Les rapports de force économique existent depuis le début du processus de développement des sociétés humaines. La situation de survie a dominé une très grande partie de l’histoire humaine. Elle se traduisait notamment par des affrontements très violents entre individus ou groupes constitués conditionnés par la recherche de nourriture.
Les premières sociétés humaines organisées se sont construites à partir de l’esclavage, c’est-à-dire un système de domination d’une minorité sur la majorité et par le recours à la violence en cas de révolte. Cette situation a concerné une partie du monde jusqu’au XIXe siècle. La colonisation a aussi été un élément majeur dans l’essor de la mondialisation des échanges. Elle a abouti à la soumission de peuples par le recours à la violence jusqu’à la dernière partie du XXe siècle. Les grands conflits entre empires ont souvent eu une explication économique comme l’a très bien démontré Ali Laidi [1]. Cette évidence remonte à l’Antiquité. Il suffit de relire la guerre du Péloponnèse de Thucydide [4] :
« Car la décision de la guerre ne s’obtiendra pas en Attique, comme on le pense, mais dans les pays qui fournissent aux Athéniens leurs ressources. Les revenus d’Athènes, ce sont ses alliés qui les lui procurent ; ils s’accroîtront encore, si les Athéniens nous assujettissent. »
- Christian Harbulot, directeur de l’École de Guerre Économique
En revanche, aucun pays n’a jamais revendiqué officiellement sa pratique de la guerre en mettant en avant un objectif économique. Ce non-dit est le nœud de l’explication : il met l’accent sur l’absence de prise en compte de la guerre économique comme un élément structurant des relations internationales. La recherche de richesse de quelque nature qu’elle soit soulève dans sa finalité la question de la légitimité morale à partir du moment où elle se traduit par un acte violent contre autrui.

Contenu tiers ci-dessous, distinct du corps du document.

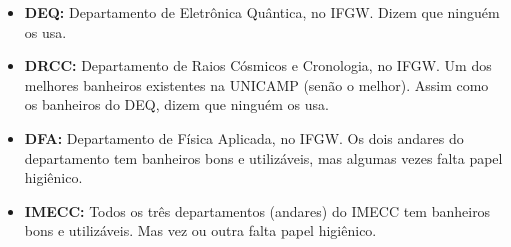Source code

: \begin{itemize}
\item  \textbf{DEQ:} Departamento de Eletrônica Quântica, no IFGW. Dizem que ninguém os usa.
\end{itemize}

\begin{itemize}
\item  \textbf{DRCC:} Departamento de Raios Cósmicos e Cronologia, no IFGW. Um dos melhores banheiros existentes na UNICAMP (senão o melhor). Assim como os banheiros do DEQ, dizem que ninguém os usa.
\end{itemize}

\begin{itemize}
\item  \textbf{DFA:} Departamento de Física Aplicada, no IFGW. Os dois andares do departamento tem banheiros bons e utilizáveis, mas algumas vezes falta papel higiênico.
\end{itemize}

\begin{itemize}
\item  \textbf{IMECC:} Todos os três departamentos (andares) do IMECC tem banheiros bons e utilizáveis. Mas vez ou outra falta papel higiênico.
\end{itemize}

C’est d’autant plus lourd de conséquences lorsqu’il s’agit d’une guerre militaire. Cela explique par exemple l’incapacité de l’Église catholique à inclure le caractère économique dans la genèse d’une guerre, notamment lors du débat sur la guerre juste. Le financement de l’expédition de Christophe Colomb avait comme objectif la recherche de métaux précieux pour enrichir le Royaume d’Espagne.
L’évangélisation des peuples barbares était un prétexte qui servit à masquer le but recherché. Ce déni de l’adjectif économique associé au mot guerre a donc une longue histoire. Les deux guerres de l’opium qui ont opposé des puissances occidentales (en l’occurrence la Grande-Bretagne, mais aussi la France) à la Chine ont été l’exception la plus démonstrative à ce refus de reconnaître la réalité d’une guerre économique. L’un des enjeux majeurs de ces guerres opposant les empires coloniaux occidentaux à l’Empire chinois était le contrôle du marché de l’opium en Asie.